I use a strong password, and a key file, which is just a blob of random bytes.
The encrypted password database (.kdbx) is published to Dropbox, which handles
sync across devices. The key file (.key) stays on an encrypted USB stick on my
physical keychain, and is physically backed up in a few safe places. It is
never published online. This makes it effectively a second factor.

I have a domain, example.com, which is set up for wildcard email forwarding.
When I sign up for a service, I use servicename@example.com (recently I have
started obscuring this a bit more, e.g. srvcnm.49jg49kf34@example.com). This
limits password reset exposure, and also the ability for other services that
are in cahoots with each other to link my accounts together by email address.

Everything connected to this domain (registrar, DNS provider, email provider)
is protected by separate TOTP 2FA tokens.

I simply do not access any authenticated services if I don't have access to
KeePass and my password vault.

I have over 250 entries in my vault. At this point, it's less about
remembering and generating passwords than it is about keeping track of what
I've signed up for and when. Some things, you only look at once every few
years, and my S.O.P. before KeePass was usually password resets.

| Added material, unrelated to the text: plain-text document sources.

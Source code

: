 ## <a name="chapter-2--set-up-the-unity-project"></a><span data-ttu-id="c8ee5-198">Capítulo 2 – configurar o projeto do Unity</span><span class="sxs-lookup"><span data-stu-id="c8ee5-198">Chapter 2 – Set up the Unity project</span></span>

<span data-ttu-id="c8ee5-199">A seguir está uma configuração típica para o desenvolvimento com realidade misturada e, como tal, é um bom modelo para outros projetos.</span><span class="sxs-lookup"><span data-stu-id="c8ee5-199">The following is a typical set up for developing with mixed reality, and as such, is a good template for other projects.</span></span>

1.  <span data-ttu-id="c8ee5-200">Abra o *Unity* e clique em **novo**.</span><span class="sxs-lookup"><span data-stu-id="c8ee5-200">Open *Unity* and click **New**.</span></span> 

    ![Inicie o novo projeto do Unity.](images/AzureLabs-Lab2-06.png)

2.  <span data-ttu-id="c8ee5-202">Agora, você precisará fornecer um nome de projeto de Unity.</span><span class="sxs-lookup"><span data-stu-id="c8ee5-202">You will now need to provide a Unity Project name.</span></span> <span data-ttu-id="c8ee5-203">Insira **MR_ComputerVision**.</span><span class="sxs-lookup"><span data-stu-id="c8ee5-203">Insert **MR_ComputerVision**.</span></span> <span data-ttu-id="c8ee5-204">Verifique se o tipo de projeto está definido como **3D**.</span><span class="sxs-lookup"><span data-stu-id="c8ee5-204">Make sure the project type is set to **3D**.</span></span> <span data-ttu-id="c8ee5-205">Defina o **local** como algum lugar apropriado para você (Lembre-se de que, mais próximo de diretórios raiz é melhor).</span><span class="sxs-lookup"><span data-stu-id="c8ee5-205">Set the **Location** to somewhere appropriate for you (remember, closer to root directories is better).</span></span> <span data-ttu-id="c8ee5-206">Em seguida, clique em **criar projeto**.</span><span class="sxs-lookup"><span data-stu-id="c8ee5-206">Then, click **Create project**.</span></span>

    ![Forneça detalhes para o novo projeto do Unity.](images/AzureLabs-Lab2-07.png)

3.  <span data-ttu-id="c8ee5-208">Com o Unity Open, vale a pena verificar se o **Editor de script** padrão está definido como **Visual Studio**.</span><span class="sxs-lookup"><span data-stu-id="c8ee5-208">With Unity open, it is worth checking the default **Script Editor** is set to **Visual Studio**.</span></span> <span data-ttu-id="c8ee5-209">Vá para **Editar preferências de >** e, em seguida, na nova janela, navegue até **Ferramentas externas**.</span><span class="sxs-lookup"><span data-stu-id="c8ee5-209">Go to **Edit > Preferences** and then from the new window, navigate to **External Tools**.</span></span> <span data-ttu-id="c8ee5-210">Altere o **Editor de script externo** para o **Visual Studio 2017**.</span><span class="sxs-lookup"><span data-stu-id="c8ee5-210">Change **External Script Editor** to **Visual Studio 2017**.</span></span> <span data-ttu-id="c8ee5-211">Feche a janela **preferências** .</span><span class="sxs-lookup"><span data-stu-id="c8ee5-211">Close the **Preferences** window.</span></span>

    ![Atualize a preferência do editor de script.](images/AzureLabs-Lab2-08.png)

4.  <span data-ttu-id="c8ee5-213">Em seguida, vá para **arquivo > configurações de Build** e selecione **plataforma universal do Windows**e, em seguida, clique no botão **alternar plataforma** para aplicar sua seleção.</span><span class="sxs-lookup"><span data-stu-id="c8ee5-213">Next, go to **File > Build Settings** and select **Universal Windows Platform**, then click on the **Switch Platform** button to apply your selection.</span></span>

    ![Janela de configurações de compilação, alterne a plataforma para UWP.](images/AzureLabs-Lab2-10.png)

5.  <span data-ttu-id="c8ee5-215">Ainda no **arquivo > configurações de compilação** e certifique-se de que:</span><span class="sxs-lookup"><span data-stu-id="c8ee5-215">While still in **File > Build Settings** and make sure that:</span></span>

For extremely high value accounts, I have memorized a "prefix" which I prepend
to generated passwords. This limits exposure in the case my entire password
database leaks, to just things like hackernews, reddit and other low value
services.

I do not use KeePass for my dropbox password, because I could end up locked
out entirely.

So this is really 3 things to remember: Password vault password, Dropbox
password, and high security prefix.

There are some weaknesses in this scheme. As another user mentioned below, I
am not invulnerable to an @N style hijacking. Someone could socially engineer
my registrar, DNS provider or email provider, hijack my email and then
initiate a password reset. I'm not sure how to defend against this. Common
knowledge is to not use custom domains, since it's easier to hijack
example.com than gmail.com, but for me the value of having unique email
accounts per service is too high to give up.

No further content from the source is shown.